The data ::
▬▬▬▬▬▬

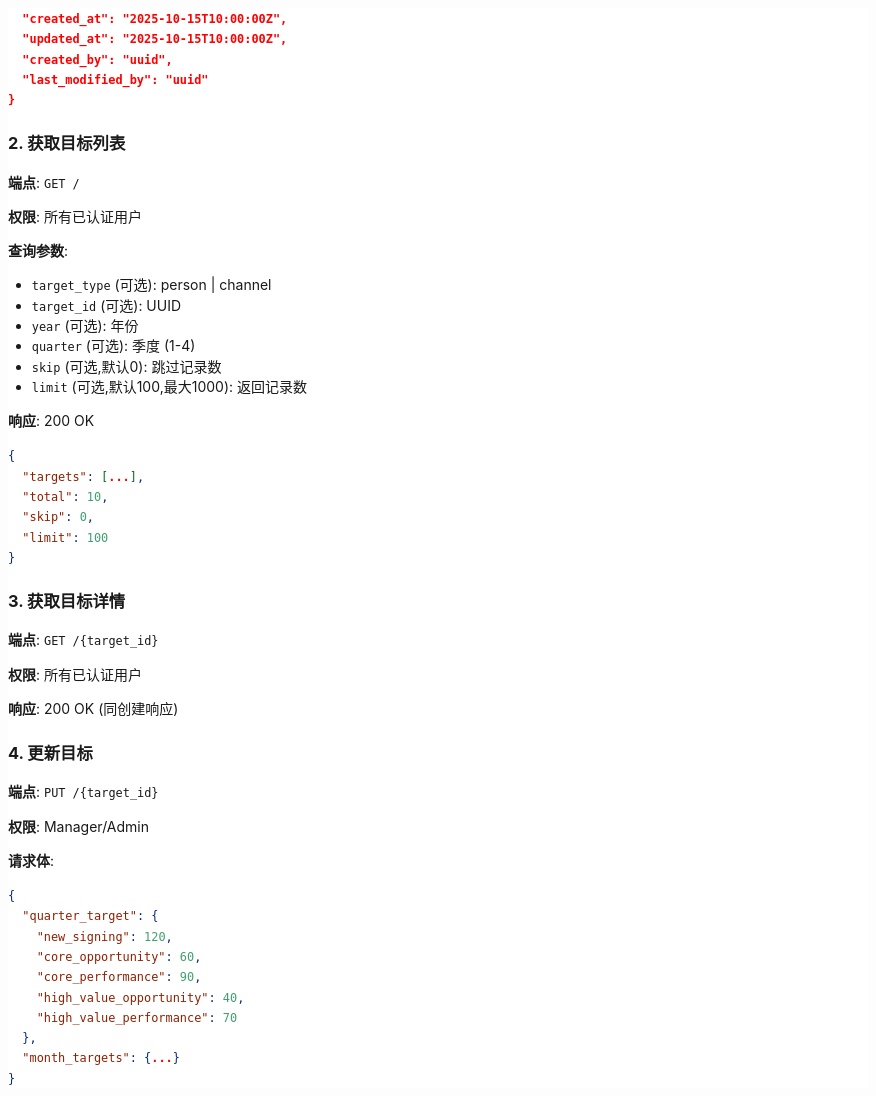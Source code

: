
 ```json
  "created_at": "2025-10-15T10:00:00Z",
  "updated_at": "2025-10-15T10:00:00Z",
  "created_by": "uuid",
  "last_modified_by": "uuid"
}
```

### 2. 获取目标列表

**端点**: `GET /`

**权限**: 所有已认证用户

**查询参数**:
- `target_type` (可选): person | channel
- `target_id` (可选): UUID
- `year` (可选): 年份
- `quarter` (可选): 季度 (1-4)
- `skip` (可选,默认0): 跳过记录数
- `limit` (可选,默认100,最大1000): 返回记录数

**响应**: 200 OK
```json
{
  "targets": [...],
  "total": 10,
  "skip": 0,
  "limit": 100
}
```

### 3. 获取目标详情

**端点**: `GET /{target_id}`

**权限**: 所有已认证用户

**响应**: 200 OK (同创建响应)

### 4. 更新目标

**端点**: `PUT /{target_id}`

**权限**: Manager/Admin

**请求体**:
```json
{
  "quarter_target": {
    "new_signing": 120,
    "core_opportunity": 60,
    "core_performance": 90,
    "high_value_opportunity": 40,
    "high_value_performance": 70
  },
  "month_targets": {...}
}
```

▬▬▬▬▬▬

Task to complete :: All of the material above must be given again verbatim, except for the pictures.

Answer box ::
Source code

:
 ```json
  "created_at": "2025-10-15T10:00:00Z",
  "updated_at": "2025-10-15T10:00:00Z",
  "created_by": "uuid",
  "last_modified_by": "uuid"
}
```

### 2. 获取目标列表

**端点**: `GET /`

**权限**: 所有已认证用户

**查询参数**:
- `target_type` (可选): person | channel
- `target_id` (可选): UUID
- `year` (可选): 年份
- `quarter` (可选): 季度 (1-4)
- `skip` (可选,默认0): 跳过记录数
- `limit` (可选,默认100,最大1000): 返回记录数

**响应**: 200 OK
```json
{
  "targets": [...],
  "total": 10,
  "skip": 0,
  "limit": 100
}
```

### 3. 获取目标详情

**端点**: `GET /{target_id}`

**权限**: 所有已认证用户

**响应**: 200 OK (同创建响应)

### 4. 更新目标

**端点**: `PUT /{target_id}`

**权限**: Manager/Admin

**请求体**:
```json
{
  "quarter_target": {
    "new_signing": 120,
    "core_opportunity": 60,
    "core_performance": 90,
    "high_value_opportunity": 40,
    "high_value_performance": 70
  },
  "month_targets": {...}
}
```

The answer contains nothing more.